┏━━
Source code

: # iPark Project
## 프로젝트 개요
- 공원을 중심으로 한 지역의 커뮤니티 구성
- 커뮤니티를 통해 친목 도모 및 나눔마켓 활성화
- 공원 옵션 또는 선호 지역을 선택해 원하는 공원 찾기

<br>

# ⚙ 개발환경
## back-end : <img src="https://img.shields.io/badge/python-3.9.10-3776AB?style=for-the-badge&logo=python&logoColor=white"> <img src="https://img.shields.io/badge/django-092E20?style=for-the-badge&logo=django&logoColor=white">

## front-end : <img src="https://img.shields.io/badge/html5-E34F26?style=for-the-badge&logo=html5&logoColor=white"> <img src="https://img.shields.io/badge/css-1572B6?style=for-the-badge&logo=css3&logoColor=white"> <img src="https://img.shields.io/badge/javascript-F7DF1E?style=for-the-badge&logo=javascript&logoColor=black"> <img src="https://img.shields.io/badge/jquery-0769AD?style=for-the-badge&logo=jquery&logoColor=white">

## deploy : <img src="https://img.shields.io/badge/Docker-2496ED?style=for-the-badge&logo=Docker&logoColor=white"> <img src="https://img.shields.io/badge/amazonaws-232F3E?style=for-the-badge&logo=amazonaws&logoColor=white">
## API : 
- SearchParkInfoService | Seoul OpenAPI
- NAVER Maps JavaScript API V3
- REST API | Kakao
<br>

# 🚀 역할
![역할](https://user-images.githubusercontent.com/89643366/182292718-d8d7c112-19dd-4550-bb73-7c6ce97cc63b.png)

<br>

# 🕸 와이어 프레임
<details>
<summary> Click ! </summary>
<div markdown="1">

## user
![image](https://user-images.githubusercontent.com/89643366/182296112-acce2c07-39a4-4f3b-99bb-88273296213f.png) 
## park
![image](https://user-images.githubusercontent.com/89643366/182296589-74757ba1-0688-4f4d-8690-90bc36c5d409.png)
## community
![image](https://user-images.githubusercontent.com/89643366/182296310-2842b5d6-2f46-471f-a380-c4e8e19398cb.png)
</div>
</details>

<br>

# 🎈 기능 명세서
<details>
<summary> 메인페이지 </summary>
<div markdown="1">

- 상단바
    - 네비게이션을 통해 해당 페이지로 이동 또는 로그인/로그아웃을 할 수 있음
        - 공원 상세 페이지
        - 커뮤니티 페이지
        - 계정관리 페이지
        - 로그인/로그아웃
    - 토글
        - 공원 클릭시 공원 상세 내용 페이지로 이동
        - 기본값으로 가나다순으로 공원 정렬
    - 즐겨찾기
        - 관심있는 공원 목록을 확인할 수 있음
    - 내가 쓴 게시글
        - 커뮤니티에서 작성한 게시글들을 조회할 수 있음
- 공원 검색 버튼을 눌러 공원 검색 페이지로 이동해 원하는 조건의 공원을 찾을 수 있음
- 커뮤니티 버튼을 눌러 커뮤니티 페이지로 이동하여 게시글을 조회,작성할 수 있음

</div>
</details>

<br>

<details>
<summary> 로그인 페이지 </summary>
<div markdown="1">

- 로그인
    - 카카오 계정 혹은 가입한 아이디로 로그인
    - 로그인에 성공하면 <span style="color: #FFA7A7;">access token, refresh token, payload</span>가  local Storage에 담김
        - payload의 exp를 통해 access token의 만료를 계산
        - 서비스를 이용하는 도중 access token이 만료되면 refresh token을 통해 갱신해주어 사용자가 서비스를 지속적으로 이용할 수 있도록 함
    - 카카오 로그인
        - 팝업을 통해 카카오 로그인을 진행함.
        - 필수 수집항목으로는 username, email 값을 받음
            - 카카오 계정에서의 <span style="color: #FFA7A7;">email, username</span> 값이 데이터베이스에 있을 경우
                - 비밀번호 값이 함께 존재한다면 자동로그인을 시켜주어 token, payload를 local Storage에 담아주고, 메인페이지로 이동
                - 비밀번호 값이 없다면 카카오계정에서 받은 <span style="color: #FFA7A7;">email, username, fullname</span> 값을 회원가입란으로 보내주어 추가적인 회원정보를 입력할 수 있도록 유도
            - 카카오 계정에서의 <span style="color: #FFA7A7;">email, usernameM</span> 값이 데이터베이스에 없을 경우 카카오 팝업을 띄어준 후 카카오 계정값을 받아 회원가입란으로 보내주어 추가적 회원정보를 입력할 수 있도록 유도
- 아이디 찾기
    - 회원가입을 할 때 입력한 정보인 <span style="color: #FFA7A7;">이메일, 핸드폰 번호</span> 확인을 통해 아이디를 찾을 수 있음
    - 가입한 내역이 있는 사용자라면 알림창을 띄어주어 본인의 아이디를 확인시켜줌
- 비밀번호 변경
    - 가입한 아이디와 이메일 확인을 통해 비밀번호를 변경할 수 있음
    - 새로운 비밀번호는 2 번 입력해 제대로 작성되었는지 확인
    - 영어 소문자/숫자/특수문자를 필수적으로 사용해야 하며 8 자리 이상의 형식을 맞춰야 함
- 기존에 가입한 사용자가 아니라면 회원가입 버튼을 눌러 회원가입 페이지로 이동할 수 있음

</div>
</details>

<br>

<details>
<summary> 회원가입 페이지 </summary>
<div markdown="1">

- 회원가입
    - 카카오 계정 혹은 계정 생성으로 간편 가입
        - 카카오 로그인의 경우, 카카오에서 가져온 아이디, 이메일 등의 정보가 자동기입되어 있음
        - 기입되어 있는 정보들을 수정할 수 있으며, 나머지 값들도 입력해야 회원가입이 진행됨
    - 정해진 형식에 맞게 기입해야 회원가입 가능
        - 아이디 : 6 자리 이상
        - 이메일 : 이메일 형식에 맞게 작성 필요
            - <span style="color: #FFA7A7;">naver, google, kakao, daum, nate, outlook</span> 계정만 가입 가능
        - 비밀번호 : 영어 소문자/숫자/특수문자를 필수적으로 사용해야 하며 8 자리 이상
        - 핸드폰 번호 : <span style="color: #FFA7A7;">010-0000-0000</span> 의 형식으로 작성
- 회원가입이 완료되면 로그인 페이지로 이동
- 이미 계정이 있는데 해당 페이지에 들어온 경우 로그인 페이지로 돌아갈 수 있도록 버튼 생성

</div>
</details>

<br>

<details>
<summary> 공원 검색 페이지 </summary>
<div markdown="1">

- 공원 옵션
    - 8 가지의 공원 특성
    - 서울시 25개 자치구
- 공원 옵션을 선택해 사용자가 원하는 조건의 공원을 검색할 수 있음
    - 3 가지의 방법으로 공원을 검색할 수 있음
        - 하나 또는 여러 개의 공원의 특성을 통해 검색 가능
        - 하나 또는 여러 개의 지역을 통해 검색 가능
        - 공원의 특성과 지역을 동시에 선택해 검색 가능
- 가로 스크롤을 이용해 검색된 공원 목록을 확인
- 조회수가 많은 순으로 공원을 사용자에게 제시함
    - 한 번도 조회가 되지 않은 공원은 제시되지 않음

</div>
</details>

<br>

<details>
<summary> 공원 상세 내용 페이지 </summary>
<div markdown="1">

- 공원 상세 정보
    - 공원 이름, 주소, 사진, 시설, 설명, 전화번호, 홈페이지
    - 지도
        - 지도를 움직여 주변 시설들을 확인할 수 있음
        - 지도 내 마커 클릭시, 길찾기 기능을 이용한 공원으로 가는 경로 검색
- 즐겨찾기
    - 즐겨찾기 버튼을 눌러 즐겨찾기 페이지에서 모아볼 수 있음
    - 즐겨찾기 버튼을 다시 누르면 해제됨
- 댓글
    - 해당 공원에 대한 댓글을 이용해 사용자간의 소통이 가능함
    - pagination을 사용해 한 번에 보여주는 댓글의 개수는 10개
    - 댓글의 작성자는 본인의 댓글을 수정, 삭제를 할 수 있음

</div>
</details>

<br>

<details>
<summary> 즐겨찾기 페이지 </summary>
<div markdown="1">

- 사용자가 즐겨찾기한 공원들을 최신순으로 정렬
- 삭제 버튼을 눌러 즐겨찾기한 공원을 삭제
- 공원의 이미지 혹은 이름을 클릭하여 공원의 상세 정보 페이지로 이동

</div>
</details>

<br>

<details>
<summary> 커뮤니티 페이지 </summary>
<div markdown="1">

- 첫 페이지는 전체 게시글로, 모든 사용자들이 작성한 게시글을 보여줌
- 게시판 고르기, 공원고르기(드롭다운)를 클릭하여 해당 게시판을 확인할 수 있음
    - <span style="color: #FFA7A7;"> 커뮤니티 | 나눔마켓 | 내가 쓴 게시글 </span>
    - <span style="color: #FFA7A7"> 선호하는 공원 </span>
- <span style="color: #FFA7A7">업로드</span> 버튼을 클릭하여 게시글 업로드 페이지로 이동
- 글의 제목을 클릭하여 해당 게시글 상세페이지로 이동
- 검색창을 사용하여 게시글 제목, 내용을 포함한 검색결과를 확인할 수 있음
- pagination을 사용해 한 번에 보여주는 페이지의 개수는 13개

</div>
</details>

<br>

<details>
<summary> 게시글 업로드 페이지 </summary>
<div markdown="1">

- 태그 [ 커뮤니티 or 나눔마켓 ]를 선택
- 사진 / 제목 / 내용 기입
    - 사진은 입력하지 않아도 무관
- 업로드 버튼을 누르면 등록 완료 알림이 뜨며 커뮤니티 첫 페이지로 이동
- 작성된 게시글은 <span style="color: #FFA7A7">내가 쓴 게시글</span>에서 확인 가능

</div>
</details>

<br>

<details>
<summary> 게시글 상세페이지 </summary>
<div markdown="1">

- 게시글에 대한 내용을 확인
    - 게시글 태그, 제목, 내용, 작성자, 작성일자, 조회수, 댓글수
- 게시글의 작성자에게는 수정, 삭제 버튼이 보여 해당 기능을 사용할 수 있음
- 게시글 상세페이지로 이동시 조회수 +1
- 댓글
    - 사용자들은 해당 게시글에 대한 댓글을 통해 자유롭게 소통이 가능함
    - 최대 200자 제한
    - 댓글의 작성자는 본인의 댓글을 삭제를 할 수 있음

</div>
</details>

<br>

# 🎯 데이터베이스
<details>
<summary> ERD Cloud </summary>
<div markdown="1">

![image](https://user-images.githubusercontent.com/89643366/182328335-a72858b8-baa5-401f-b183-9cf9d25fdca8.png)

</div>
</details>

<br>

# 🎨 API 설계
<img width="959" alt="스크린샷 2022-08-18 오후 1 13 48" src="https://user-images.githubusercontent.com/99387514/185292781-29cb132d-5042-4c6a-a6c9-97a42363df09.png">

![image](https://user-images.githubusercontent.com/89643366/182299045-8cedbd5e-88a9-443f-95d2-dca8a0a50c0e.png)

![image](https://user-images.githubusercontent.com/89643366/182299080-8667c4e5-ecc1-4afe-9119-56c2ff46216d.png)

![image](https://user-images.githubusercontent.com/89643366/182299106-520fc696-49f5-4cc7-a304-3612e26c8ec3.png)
┗━━
REQUIRED ACTION — Show each line of the data that contains the string "필수적으로".

RESPONSE —
    - 영어 소문자/숫자/특수문자를 필수적으로 사용해야 하며 8 자리 이상의 형식을 맞춰야 함
        - 비밀번호 : 영어 소문자/숫자/특수문자를 필수적으로 사용해야 하며 8 자리 이상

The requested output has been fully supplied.